- [EXERCISE]: In the material below, count the lines where the word "begin" appears. Nothing but the number, please.
▽
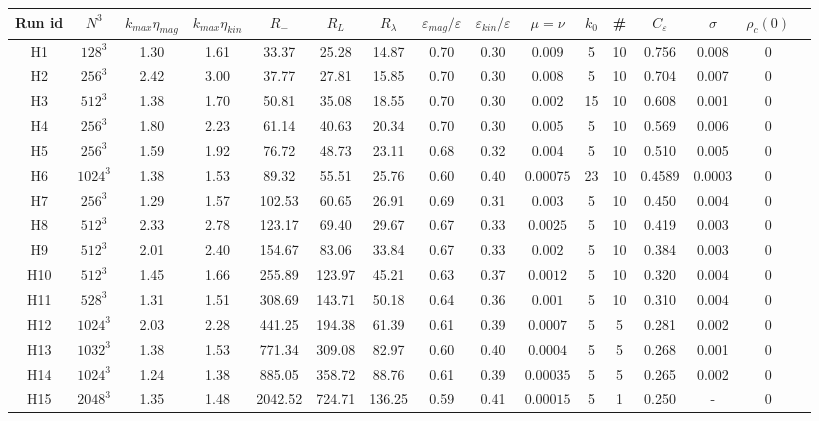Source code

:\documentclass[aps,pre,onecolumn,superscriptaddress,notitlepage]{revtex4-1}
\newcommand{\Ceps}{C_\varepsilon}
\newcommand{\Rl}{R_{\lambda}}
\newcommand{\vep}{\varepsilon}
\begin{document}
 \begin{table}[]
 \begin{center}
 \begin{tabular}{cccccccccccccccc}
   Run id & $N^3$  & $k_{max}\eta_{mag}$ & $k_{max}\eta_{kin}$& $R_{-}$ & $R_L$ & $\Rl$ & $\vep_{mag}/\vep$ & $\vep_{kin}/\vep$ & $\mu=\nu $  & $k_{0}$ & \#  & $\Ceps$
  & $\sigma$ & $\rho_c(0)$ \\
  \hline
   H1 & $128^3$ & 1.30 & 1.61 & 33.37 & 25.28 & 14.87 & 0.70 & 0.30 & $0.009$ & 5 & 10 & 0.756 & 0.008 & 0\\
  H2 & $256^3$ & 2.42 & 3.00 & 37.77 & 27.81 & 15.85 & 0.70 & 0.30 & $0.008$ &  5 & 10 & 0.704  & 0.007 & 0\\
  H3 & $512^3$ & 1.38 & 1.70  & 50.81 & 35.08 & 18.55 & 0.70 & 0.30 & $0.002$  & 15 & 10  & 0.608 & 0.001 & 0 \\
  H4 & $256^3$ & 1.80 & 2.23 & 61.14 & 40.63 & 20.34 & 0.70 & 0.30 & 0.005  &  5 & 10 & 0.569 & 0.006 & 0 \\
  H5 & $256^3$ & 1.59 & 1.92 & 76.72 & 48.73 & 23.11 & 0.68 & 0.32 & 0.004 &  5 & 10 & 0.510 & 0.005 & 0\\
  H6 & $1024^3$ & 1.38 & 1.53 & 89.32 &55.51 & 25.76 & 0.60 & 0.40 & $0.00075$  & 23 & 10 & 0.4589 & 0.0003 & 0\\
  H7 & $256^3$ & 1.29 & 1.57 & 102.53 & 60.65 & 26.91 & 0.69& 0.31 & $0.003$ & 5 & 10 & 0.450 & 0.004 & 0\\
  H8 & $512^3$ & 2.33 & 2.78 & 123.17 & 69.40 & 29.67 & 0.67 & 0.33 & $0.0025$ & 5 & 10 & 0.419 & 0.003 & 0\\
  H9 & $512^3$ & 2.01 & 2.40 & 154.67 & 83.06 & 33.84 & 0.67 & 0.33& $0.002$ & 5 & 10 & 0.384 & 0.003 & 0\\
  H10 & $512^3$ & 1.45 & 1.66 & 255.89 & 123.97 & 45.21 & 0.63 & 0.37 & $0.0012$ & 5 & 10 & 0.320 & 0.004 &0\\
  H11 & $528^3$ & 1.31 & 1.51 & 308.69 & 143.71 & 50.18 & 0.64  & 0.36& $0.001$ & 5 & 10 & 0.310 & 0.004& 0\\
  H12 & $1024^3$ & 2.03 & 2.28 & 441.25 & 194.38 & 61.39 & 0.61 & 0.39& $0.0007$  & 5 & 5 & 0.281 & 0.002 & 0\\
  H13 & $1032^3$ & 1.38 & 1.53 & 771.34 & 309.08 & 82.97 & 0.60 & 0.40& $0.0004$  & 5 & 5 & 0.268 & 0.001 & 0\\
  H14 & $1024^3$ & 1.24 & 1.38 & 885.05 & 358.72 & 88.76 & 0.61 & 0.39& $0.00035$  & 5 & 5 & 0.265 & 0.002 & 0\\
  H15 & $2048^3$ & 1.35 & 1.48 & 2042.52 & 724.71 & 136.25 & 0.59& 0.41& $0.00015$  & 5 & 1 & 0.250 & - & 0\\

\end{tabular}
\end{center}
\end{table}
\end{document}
△
▽
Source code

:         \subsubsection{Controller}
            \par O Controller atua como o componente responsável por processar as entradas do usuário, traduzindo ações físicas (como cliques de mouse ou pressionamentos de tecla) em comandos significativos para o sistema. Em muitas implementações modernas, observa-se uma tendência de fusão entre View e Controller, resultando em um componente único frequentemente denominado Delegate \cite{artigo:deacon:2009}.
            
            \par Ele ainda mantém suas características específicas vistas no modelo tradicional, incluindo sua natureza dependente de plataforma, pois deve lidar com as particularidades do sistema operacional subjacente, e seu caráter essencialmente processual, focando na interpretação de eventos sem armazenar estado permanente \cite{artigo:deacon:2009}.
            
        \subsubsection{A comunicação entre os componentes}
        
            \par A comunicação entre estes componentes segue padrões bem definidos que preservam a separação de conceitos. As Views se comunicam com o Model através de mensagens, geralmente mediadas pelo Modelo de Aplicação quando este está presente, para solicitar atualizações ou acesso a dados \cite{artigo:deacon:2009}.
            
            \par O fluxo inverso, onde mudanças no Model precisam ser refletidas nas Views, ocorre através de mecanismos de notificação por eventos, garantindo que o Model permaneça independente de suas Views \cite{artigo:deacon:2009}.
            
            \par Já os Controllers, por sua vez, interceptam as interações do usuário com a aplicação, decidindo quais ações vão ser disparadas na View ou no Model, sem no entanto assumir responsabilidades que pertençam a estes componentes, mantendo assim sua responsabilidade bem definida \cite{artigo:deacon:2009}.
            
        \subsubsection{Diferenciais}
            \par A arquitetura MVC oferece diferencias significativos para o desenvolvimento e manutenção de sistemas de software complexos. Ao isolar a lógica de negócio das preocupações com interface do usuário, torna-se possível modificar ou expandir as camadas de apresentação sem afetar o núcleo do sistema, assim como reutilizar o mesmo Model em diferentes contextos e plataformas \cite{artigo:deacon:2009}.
△
- [RESPONSE BELOW]: 4